I’ll get back to fiction with my next post, but I thought about an old gig the other day, and wanted to share this story first.
My mandolin gets me into the best venues. You remember Al Donnelly, the Irish folk rocker? Some time back he got a call to play a sports banquet. It was for a few hundred people and he wanted a little extra sparkle, and thought it called for a mandolin. Well, have mandolin will travel, so I was in.
As it turned out, the guest speaker was Joe Garagiola, Jr. I’m sure you remember his dad- the bald headed catcher with all the great baseball stories who was a mainstay on T.V. a few years back. As you can imagine, Joe Jr. knew a bunch of tales, too. He’d been around baseball all his life.
As it turned out, though, Joe Jr. is more than just a ball player. He’d been to law school and was chief counsel for the Yankees for years. I figure if you report to George Steinbrenner, you’re a tough dude. Nowadays Garagiola is Major League Baseball’s Senior Vice President of Baseball Operations, and was general manager of the Arizona Diamondbacks for a decade. But in spite of all that he was a nice fellow, and had the quiet confidence of a guy who had found his way in the world. The best ones are all that way.
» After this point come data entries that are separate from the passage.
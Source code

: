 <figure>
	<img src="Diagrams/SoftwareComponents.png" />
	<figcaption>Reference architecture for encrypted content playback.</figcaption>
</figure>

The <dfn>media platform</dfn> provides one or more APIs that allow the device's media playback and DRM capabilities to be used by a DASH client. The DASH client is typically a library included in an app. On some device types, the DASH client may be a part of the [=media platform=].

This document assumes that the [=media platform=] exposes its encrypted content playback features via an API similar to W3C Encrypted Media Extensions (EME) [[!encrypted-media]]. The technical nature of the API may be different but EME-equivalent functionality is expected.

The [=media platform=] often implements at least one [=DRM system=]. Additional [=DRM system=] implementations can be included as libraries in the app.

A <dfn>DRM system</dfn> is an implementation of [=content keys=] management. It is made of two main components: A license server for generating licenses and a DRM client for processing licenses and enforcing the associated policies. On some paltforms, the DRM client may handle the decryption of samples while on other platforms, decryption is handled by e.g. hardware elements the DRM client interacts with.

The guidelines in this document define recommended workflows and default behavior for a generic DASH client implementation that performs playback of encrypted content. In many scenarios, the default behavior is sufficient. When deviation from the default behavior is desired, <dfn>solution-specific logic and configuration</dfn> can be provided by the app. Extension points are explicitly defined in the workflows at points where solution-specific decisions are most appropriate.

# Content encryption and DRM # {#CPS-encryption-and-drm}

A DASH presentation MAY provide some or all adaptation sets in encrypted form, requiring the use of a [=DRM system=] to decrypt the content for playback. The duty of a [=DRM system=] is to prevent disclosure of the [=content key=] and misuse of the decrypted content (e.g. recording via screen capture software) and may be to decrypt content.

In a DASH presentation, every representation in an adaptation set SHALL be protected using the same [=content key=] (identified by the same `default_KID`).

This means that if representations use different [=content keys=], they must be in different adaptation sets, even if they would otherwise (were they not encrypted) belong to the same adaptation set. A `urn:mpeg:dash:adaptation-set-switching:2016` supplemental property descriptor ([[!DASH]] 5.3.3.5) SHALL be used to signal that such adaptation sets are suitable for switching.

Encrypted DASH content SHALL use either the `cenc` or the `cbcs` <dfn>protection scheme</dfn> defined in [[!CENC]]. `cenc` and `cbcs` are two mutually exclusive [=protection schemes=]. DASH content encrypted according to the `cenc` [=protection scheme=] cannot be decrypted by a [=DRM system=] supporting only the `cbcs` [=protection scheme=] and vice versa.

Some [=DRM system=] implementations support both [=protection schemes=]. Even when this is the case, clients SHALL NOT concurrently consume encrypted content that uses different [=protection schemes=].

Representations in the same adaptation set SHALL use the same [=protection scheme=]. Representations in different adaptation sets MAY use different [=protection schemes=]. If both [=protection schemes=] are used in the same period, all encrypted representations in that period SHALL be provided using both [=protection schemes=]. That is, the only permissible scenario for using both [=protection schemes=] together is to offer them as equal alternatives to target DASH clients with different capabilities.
He started out with a lot of Yogi Berra stories, and they were very funny, but it was his take on Joe DiMaggio that caught my ear the most. Some one asked DiMaggio how he could play so hard every game and he said, (paraphrased) “Because someone is the crowd might see me for the only time, and I want to give them their money’s worth. However I play ball that day will be how they remember me.”
I was positioned right behind Mr. Garagiola for the evening. I enjoyed his talk, and I think he dug my mandolin work. After the gig, we got to chat for a moment.
“Mr. Garagiola, I enjoyed your talk, especially the part about DiMaggio.”
“Thanks Doc, I enjoyed your music too.”
“You know, I wanted to be a ball player, but I ran into a kid with a fastball I couldn’t hit, and decided I’d better be a Doctor.”
“That was probably for the best, Doc,” he said.
“Yeah, I think so too. My buddy made it to triple A. I just didn’t have the arm or the speed. Loved it though. I thought about what you said about DiMaggio, and I agree. You know, even though I wasn’t good enough to make it in baseball, I still took home some lessons from the game. I had read that about DiMaggio. Even though I am gray haired now, and don’t have to do it, I still read and study and try to give each patient my best. For all I know it might be the only time they see me.”
“Doc, the best ones are all that way.” We shook hands.
I ain’t as good as DiMaggio, but I took it as a high compliment.
Y’all, about the time I finished this post, I got a call about Indie. He’s sick with fever and cough, and I’d better go check on him. I’ll report back to you mid-week.